At a time when liquidity crunch and global meltdown appears to have deterred almost all companies across different segments to put their future growth plans on hold, ITC is looking to spice up its spices business in a big way. The company is planning to set up modernised processing infrastructure in Rajasthan for grading, sorting and cleaning of seed spices like cumin, coriander and pepper.

The detailed investment plans are being worked out. The proposed integrated ‘cleaning-cum-sorting’ facility will enable ITC supply clean and graded seed spices procured from the mandis of Rajasthan, Gujarat and Madhya Pradesh to a growing and discerning domestic and international customers. The mechanised processing is intended to create value for customers in terms of supply of consistent hygienic products, adhering to specific quality specifications, an ITC spokesperson told ET. The new facility will be in addition to ITC’s spices cleaning, grinding, packing and steam sterilisation facility at Guntur.

Usage of seed spices like coriander and cumin, the spokesperson added, is steadily increasing because of the increased usage of ‘blended spices’ and ‘seasonings’ in ready-to-eat or cooked foods. The new facility will also give thrust to ITC’s planned foray into the growing value-added exports market for spices. It will also enable ITC to position itself as an integrated spices player.

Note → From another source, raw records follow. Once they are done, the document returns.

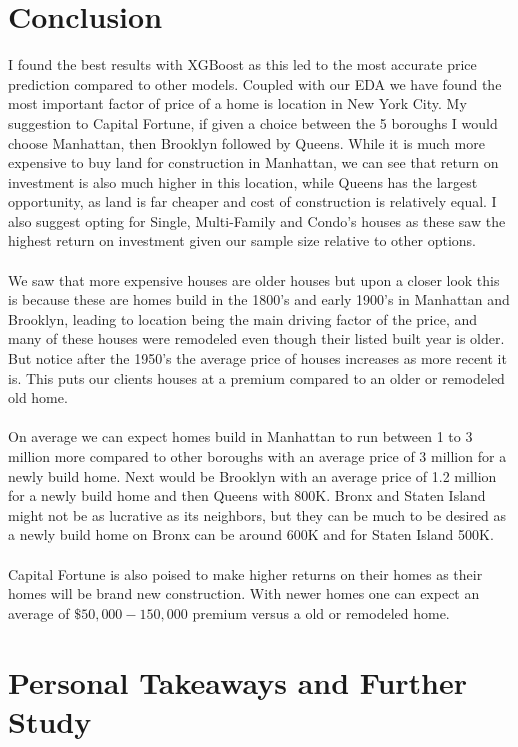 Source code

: \documentclass{article}
\begin{document}
\begin{titlepage}
\section{Conclusion}
I found the best results with XGBoost as this led to the most accurate price prediction compared to other models. Coupled with our EDA we have found the most important factor of price of a home is location in New York City. My suggestion to Capital Fortune, if given a choice between the 5 boroughs I would choose Manhattan, then Brooklyn followed by Queens. While it is much more expensive to buy land for construction in Manhattan, we can see that return on investment is also much higher in this location, while Queens has the largest opportunity, as land is far cheaper and cost of construction is relatively equal. I also suggest opting for Single, Multi-Family and Condo's houses as these saw the highest return on investment given our sample size relative to other options.\\
\\
We saw that more expensive houses are older houses but upon a closer look this is because these are homes build in the 1800's and early 1900's in Manhattan and Brooklyn, leading to location being the main driving factor of the price, and many of these houses were remodeled even though their listed built year is older. But notice after the 1950's the average price of houses increases as more recent it is. This puts our clients houses at a premium compared to an older or remodeled old home.\\
\\
On average we can expect homes build in Manhattan to run between 1 to 3 million more compared to other boroughs with an average price of 3 million for a newly build home. Next would be Brooklyn with an average price of 1.2 million for a newly build home and then Queens with 800K. Bronx and Staten Island might not be as lucrative as its neighbors, but they can be much to be desired as a newly build home on Bronx can be around 600K and for Staten Island 500K. \\
\\
Capital Fortune is also poised to make higher returns on their homes as their homes will be brand new construction. With newer homes one can expect an average of $\$50,000-150,000$ premium versus a old or remodeled home.

\section{Personal Takeaways and Further Study}


\end{titlepage}
\end{document}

Incidentally, the country’s fragmented Rs 20,000-crore spices market is characterised by a large number of unorganised players having semi-manual, small facilities across the country and adhering to varying quality standards. Apart from this, ITC is also planning investments to mechanise its various operations in its supply chain, especially for grading and sorting of chillies, turmeric and pepper. It is also looking to set up a pepper garbling and steam-washing facility in Kerala as well as a ‘blended spices’ facility in the next two years. The total outlay on these facilities is expected to be around Rs 4-5 crore. The location for the blended spices facility is yet to be finalised.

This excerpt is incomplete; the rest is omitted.